WHAT YOU WILL DO
Search the entries below. Return every line that has "最大连接数" in it.

[Stored entries]
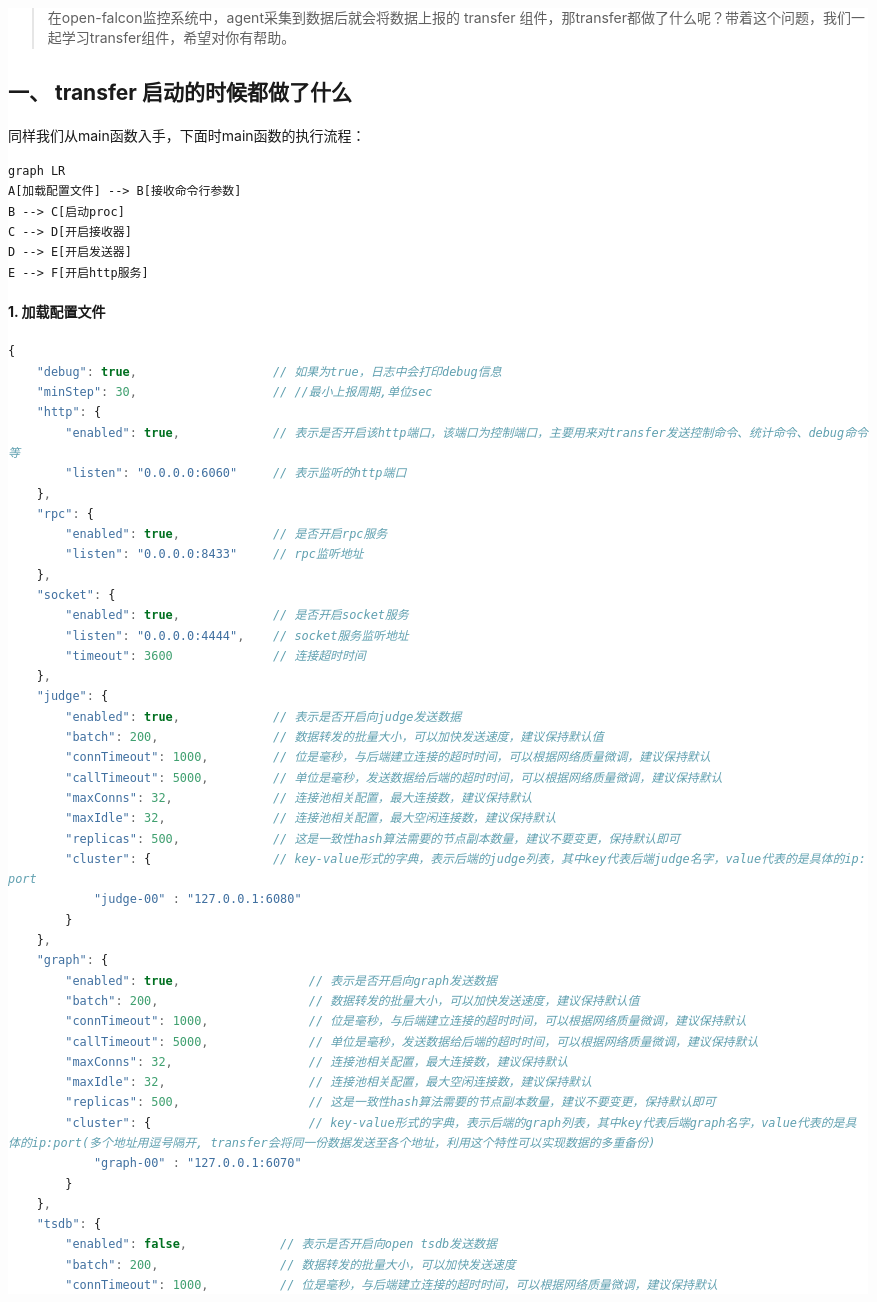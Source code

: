 > 在open-falcon监控系统中，agent采集到数据后就会将数据上报的 transfer 组件，那transfer都做了什么呢？带着这个问题，我们一起学习transfer组件，希望对你有帮助。

## 一、 transfer 启动的时候都做了什么

同样我们从main函数入手，下面时main函数的执行流程：

```mermaid
graph LR
A[加载配置文件] --> B[接收命令行参数]
B --> C[启动proc]
C --> D[开启接收器]
D --> E[开启发送器]
E --> F[开启http服务]
```

#### 1. 加载配置文件

```js
{
    "debug": true,                   // 如果为true，日志中会打印debug信息
    "minStep": 30,                   // //最小上报周期,单位sec
    "http": {
        "enabled": true,             // 表示是否开启该http端口，该端口为控制端口，主要用来对transfer发送控制命令、统计命令、debug命令等
        "listen": "0.0.0.0:6060"     // 表示监听的http端口
    },
    "rpc": {
        "enabled": true,             // 是否开启rpc服务
        "listen": "0.0.0.0:8433"     // rpc监听地址
    },
    "socket": {
        "enabled": true,             // 是否开启socket服务
        "listen": "0.0.0.0:4444",    // socket服务监听地址
        "timeout": 3600              // 连接超时时间
    },
    "judge": {
        "enabled": true,             // 表示是否开启向judge发送数据
        "batch": 200,                // 数据转发的批量大小，可以加快发送速度，建议保持默认值
        "connTimeout": 1000,         // 位是毫秒，与后端建立连接的超时时间，可以根据网络质量微调，建议保持默认
        "callTimeout": 5000,         // 单位是毫秒，发送数据给后端的超时时间，可以根据网络质量微调，建议保持默认
        "maxConns": 32,              // 连接池相关配置，最大连接数，建议保持默认
        "maxIdle": 32,               // 连接池相关配置，最大空闲连接数，建议保持默认
        "replicas": 500,             // 这是一致性hash算法需要的节点副本数量，建议不要变更，保持默认即可
        "cluster": {                 // key-value形式的字典，表示后端的judge列表，其中key代表后端judge名字，value代表的是具体的ip:port
            "judge-00" : "127.0.0.1:6080"
        }
    },
    "graph": {
        "enabled": true,                  // 表示是否开启向graph发送数据
        "batch": 200,                     // 数据转发的批量大小，可以加快发送速度，建议保持默认值
        "connTimeout": 1000,              // 位是毫秒，与后端建立连接的超时时间，可以根据网络质量微调，建议保持默认
        "callTimeout": 5000,              // 单位是毫秒，发送数据给后端的超时时间，可以根据网络质量微调，建议保持默认
        "maxConns": 32,                   // 连接池相关配置，最大连接数，建议保持默认
        "maxIdle": 32,                    // 连接池相关配置，最大空闲连接数，建议保持默认
        "replicas": 500,                  // 这是一致性hash算法需要的节点副本数量，建议不要变更，保持默认即可
        "cluster": {                      // key-value形式的字典，表示后端的graph列表，其中key代表后端graph名字，value代表的是具体的ip:port(多个地址用逗号隔开, transfer会将同一份数据发送至各个地址，利用这个特性可以实现数据的多重备份)
            "graph-00" : "127.0.0.1:6070"
        }
    },
    "tsdb": {
        "enabled": false,             // 表示是否开启向open tsdb发送数据
        "batch": 200,                 // 数据转发的批量大小，可以加快发送速度
        "connTimeout": 1000,          // 位是毫秒，与后端建立连接的超时时间，可以根据网络质量微调，建议保持默认
```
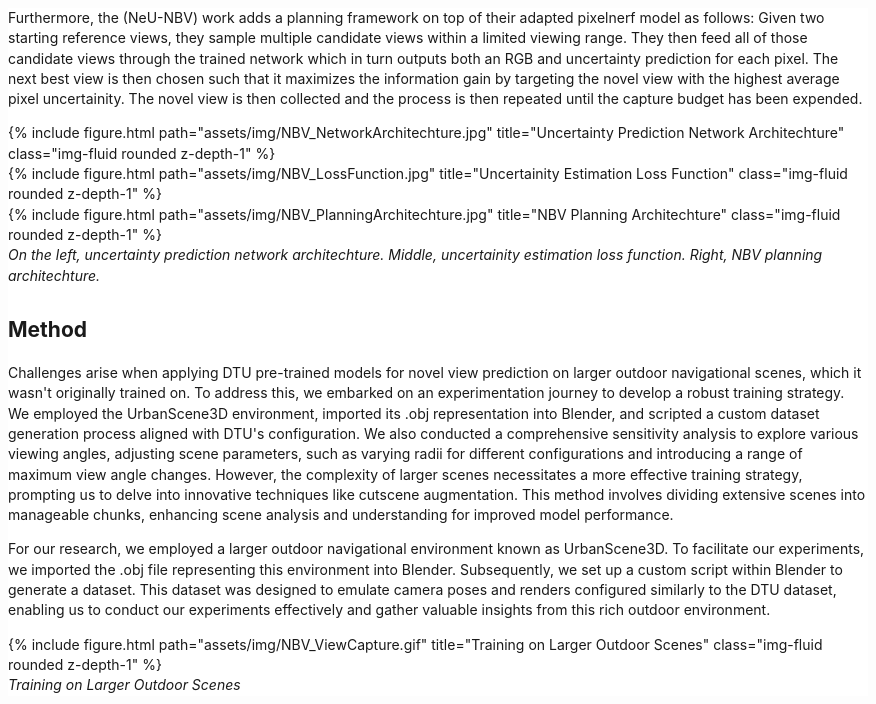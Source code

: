 Furthermore, the (NeU-NBV) work adds a planning framework on top of their adapted pixelnerf model as follows: Given two starting reference views, they sample multiple candidate views within a limited viewing range. They then feed all of those candidate views through the trained network which in turn outputs both an RGB and uncertainty prediction for each pixel. The next best view is then chosen such that it maximizes the information gain by targeting the novel view with the highest average pixel uncertainity. The novel view is then collected and the process is then repeated until the capture budget has been expended.

<div class="row">
    <div class="col-sm mt-3 mt-md-0">
        {% include figure.html path="assets/img/NBV_NetworkArchitechture.jpg" title="Uncertainty Prediction Network Architechture" class="img-fluid rounded z-depth-1" %}
    </div>
    <div class="col-sm mt-3 mt-md-0">
        {% include figure.html path="assets/img/NBV_LossFunction.jpg" title="Uncertainity Estimation Loss Function" class="img-fluid rounded z-depth-1" %}
    </div>
    <div class="col-sm mt-3 mt-md-0">
        {% include figure.html path="assets/img/NBV_PlanningArchitechture.jpg" title="NBV Planning Architechture" class="img-fluid rounded z-depth-1" %}
    </div>
</div>
<div class="caption">
    <em>On the left, uncertainty prediction network architechture. Middle, uncertainity estimation loss function. Right, NBV planning architechture.</em>
</div>

## Method

Challenges arise when applying DTU pre-trained models for novel view prediction on larger outdoor navigational scenes, which it wasn't originally trained on. To address this, we embarked on an experimentation journey to develop a robust training strategy. We employed the UrbanScene3D environment, imported its .obj representation into Blender, and scripted a custom dataset generation process aligned with DTU's configuration. We also conducted a comprehensive sensitivity analysis to explore various viewing angles, adjusting scene parameters, such as varying radii for different configurations and introducing a range of maximum view angle changes. However, the complexity of larger scenes necessitates a more effective training strategy, prompting us to delve into innovative techniques like cutscene augmentation. This method involves dividing extensive scenes into manageable chunks, enhancing scene analysis and understanding for improved model performance.

For our research, we employed a larger outdoor navigational environment known as UrbanScene3D. To facilitate our experiments, we imported the .obj file representing this environment into Blender. Subsequently, we set up a custom script within Blender to generate a dataset. This dataset was designed to emulate camera poses and renders configured similarly to the DTU dataset, enabling us to conduct our experiments effectively and gather valuable insights from this rich outdoor environment.


<div class="row justify-content-center">
    <div class="col-sm-8 mt-3 mt-md-0">
        {% include figure.html path="assets/img/NBV_ViewCapture.gif" title="Training on Larger Outdoor Scenes" class="img-fluid rounded z-depth-1" %}
    </div>
</div>
<div class="caption">
    <em>Training on Larger Outdoor Scenes</em>
</div>
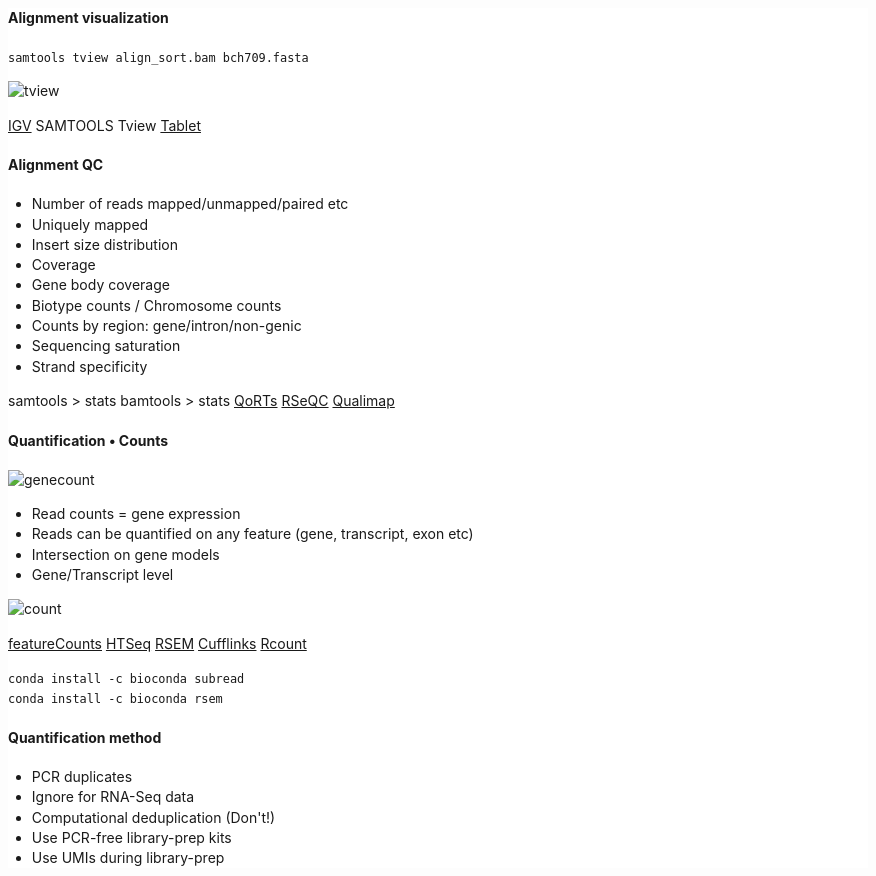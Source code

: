 
#### Alignment visualization
```
samtools tview align_sort.bam bch709.fasta
```
![tview]({{{site.baseurl}}/fig/tview.png)

[IGV](https://software.broadinstitute.org/software/igv/)
SAMTOOLS Tview
[Tablet](https://ics.hutton.ac.uk/tablet/)


#### Alignment QC
- Number of reads mapped/unmapped/paired etc
- Uniquely mapped
- Insert size distribution
- Coverage
- Gene body coverage
- Biotype counts / Chromosome counts
- Counts by region: gene/intron/non-genic
- Sequencing saturation
- Strand specificity

samtools > stats 
bamtools > stats 
[QoRTs](https://hartleys.github.io/QoRTs/)
[RSeQC](http://dldcc-web.brc.bcm.edu/lilab/liguow/CGI/rseqc/_build/html/)
[Qualimap](http://qualimap.bioinfo.cipf.es/)


#### Quantification • Counts
![genecount]({{{site.baseurl}}/fig/genecount.png)
- Read counts = gene expression
- Reads can be quantified on any feature (gene, transcript, exon etc)
- Intersection on gene models
- Gene/Transcript level

![count]({{{site.baseurl}}/fig/count.png)

[featureCounts](http://subread.sourceforge.net/)
[HTSeq](https://htseq.readthedocs.io/en/release_0.11.1/)
[RSEM](https://deweylab.github.io/RSEM/)
[Cufflinks](http://cole-trapnell-lab.github.io/cufflinks/)
[Rcount](https://academic.oup.com/bioinformatics/article-lookup/doi/10.1093/bioinformatics/btu680)

```
conda install -c bioconda subread
conda install -c bioconda rsem
```
#### Quantification method
- PCR duplicates
 - Ignore for RNA-Seq data
 - Computational deduplication (Don't!)
 - Use PCR-free library-prep kits
 - Use UMIs during library-prep

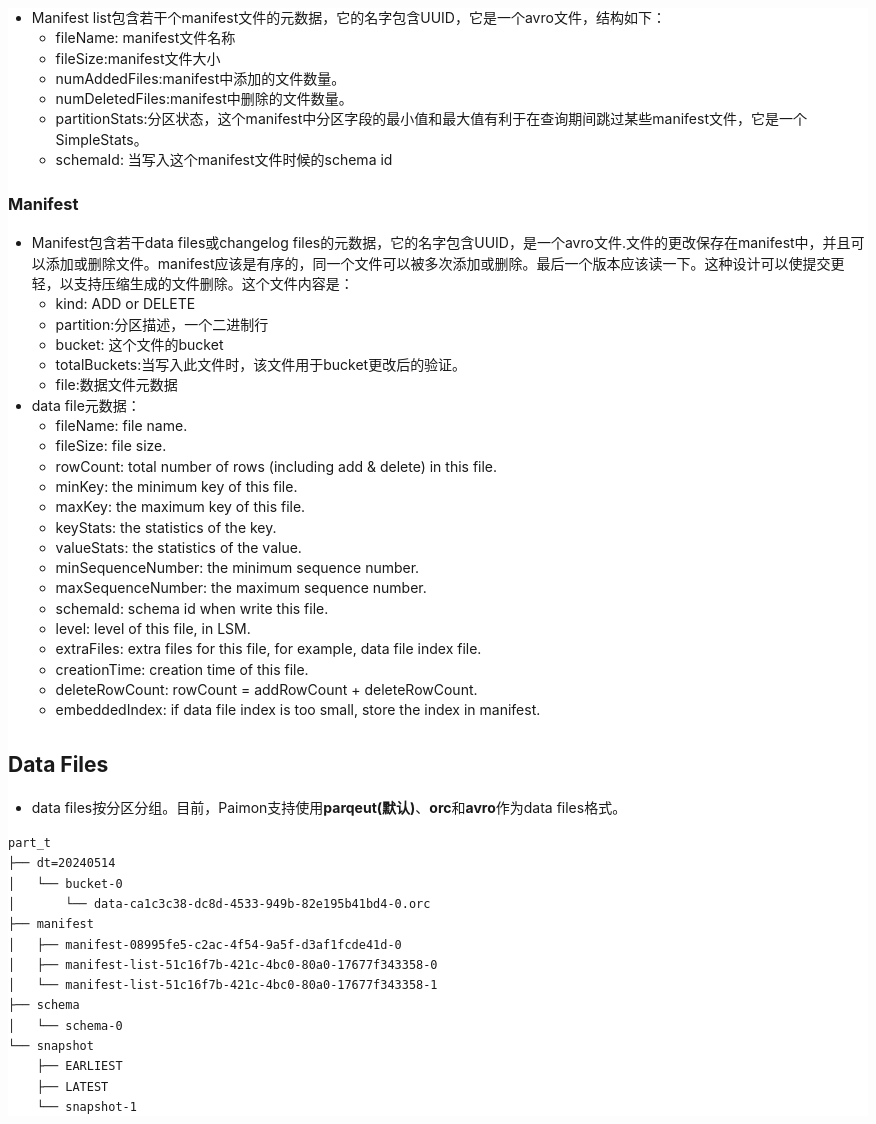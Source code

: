 * Manifest list包含若干个manifest文件的元数据，它的名字包含UUID，它是一个avro文件，结构如下：
  * fileName: manifest文件名称
  * fileSize:manifest文件大小
  * numAddedFiles:manifest中添加的文件数量。
  * numDeletedFiles:manifest中删除的文件数量。
  * partitionStats:分区状态，这个manifest中分区字段的最小值和最大值有利于在查询期间跳过某些manifest文件，它是一个SimpleStats。
  * schemaId: 当写入这个manifest文件时候的schema id

### Manifest

* Manifest包含若干data files或changelog files的元数据，它的名字包含UUID，是一个avro文件.文件的更改保存在manifest中，并且可以添加或删除文件。manifest应该是有序的，同一个文件可以被多次添加或删除。最后一个版本应该读一下。这种设计可以使提交更轻，以支持压缩生成的文件删除。这个文件内容是：
  * kind: ADD or DELETE
  * partition:分区描述，一个二进制行
  * bucket: 这个文件的bucket
  * totalBuckets:当写入此文件时，该文件用于bucket更改后的验证。
  * file:数据文件元数据
* data file元数据：
  * fileName: file name.
  * fileSize: file size.
  * rowCount: total number of rows (including add & delete) in this file.
  * minKey: the minimum key of this file.
  * maxKey: the maximum key of this file.
  * keyStats: the statistics of the key.
  * valueStats: the statistics of the value.
  * minSequenceNumber: the minimum sequence number.
  * maxSequenceNumber: the maximum sequence number.
  * schemaId: schema id when write this file.
  * level: level of this file, in LSM.
  * extraFiles: extra files for this file, for example, data file index file.
  * creationTime: creation time of this file.
  * deleteRowCount: rowCount = addRowCount + deleteRowCount.
  * embeddedIndex: if data file index is too small, store the index in manifest.

## Data Files

* data files按分区分组。目前，Paimon支持使用**parqeut(默认)**、**orc**和**avro**作为data files格式。

```shell
part_t
├── dt=20240514
│   └── bucket-0
│       └── data-ca1c3c38-dc8d-4533-949b-82e195b41bd4-0.orc
├── manifest
│   ├── manifest-08995fe5-c2ac-4f54-9a5f-d3af1fcde41d-0
│   ├── manifest-list-51c16f7b-421c-4bc0-80a0-17677f343358-0
│   └── manifest-list-51c16f7b-421c-4bc0-80a0-17677f343358-1
├── schema
│   └── schema-0
└── snapshot
    ├── EARLIEST
    ├── LATEST
    └── snapshot-1
```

ANSWER BOX
        "maxConns": 32,              // 连接池相关配置，最大连接数，建议保持默认
        "maxConns": 32,                   // 连接池相关配置，最大连接数，建议保持默认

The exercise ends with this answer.